Choubris felt the heat of the other man’s face upon his breast, and a dampness sp
read across his shirt. He lifted his hand to pat the prince’s head, but that seemed too much like the action one would take with a woman or a child, and he let his hand fall back again. He felt shaken. Even at his most raucously or self-pityingly drunken, the prince had never seemed so moved, so affected, so distressed, by anything; not the death of his elder brother, not losing a beloved mount to a wager, not realising his father thought him a dolt and a wastrel – nothing.
“Sir,” Choubris said, taking the prince by his shoulders and setting him upright again. “This is too much for me to absorb at the single sitting. I too would rather think my own dear master mad than entertain the possibility that what he says is true, for if it’s so then – by God – we are all halfway to madness and the heavens themselves might fall upon us now and cause no increase in disaster or disbelief.” Ferbin was biting both his quivering lips together, like a child trying not to cry. Choubris reached out and patted one of his hands. “Let me tell you what I’ve heard, various but consistent from a mixture of guileless strapping military types, and seen on an army news sheet, too; what is the official and authorised version, as you might say. Perhaps hearing this will make a compromise in your poor head with the fever possessing you.”

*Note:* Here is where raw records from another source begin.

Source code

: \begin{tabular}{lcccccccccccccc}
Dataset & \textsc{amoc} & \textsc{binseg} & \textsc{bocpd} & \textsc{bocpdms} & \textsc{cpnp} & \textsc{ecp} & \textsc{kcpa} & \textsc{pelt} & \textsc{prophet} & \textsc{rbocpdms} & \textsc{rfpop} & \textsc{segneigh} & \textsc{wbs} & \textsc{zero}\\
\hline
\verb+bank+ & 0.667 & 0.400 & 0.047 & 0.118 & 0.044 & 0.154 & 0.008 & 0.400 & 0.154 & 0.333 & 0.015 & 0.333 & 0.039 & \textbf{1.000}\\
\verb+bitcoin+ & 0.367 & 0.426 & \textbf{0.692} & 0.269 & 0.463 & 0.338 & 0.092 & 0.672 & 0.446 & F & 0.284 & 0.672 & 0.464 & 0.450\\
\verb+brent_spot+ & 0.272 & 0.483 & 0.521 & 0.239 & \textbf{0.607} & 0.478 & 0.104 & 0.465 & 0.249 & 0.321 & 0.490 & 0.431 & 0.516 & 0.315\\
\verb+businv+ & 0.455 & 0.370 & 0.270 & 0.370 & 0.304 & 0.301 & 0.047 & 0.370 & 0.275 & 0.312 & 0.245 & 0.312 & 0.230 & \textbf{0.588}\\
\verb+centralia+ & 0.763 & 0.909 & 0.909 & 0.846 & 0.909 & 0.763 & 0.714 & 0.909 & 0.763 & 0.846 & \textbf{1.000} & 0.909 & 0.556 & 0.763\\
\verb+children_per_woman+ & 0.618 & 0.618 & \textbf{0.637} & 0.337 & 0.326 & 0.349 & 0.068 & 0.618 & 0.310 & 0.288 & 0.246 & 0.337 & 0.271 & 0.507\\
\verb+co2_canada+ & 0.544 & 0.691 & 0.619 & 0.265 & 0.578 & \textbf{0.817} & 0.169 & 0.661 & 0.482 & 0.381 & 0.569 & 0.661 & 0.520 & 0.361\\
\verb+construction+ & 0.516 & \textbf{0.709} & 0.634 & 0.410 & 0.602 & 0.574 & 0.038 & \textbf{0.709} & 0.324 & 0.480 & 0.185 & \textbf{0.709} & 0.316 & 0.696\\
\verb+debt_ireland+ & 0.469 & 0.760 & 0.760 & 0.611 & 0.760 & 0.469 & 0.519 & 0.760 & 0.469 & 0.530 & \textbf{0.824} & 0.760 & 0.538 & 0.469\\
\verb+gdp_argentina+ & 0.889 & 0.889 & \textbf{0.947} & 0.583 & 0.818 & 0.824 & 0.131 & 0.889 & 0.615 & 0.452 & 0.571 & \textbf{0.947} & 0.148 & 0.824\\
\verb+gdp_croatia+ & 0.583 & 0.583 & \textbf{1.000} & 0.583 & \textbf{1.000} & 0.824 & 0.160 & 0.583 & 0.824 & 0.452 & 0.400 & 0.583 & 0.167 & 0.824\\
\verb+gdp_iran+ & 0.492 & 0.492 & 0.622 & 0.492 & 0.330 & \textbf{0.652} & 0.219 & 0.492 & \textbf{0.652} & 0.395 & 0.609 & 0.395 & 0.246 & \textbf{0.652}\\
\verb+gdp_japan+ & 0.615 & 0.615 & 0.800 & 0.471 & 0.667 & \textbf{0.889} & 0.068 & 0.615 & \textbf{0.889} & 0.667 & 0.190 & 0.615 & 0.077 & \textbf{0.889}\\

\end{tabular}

Ferbin laughed bitterly, putting his head back again and sobbing even while he seemed to smile. He raised the wine bottle to his lips, then let it fall aside, dropping it to the bare ground. “Pass me the water; I’ll pray some dead cur upstream polluted it, so I may poison myself by mouth as you pour it in at my ear. A job worth doing!”
Choubris cleared his throat to hide his astonishment. This was unprecedented; Ferbin putting aside a bottle unfinished. He was mad with something all right. “Well, sir. They say the King died of his wound – a small-cannon shot to his right side.”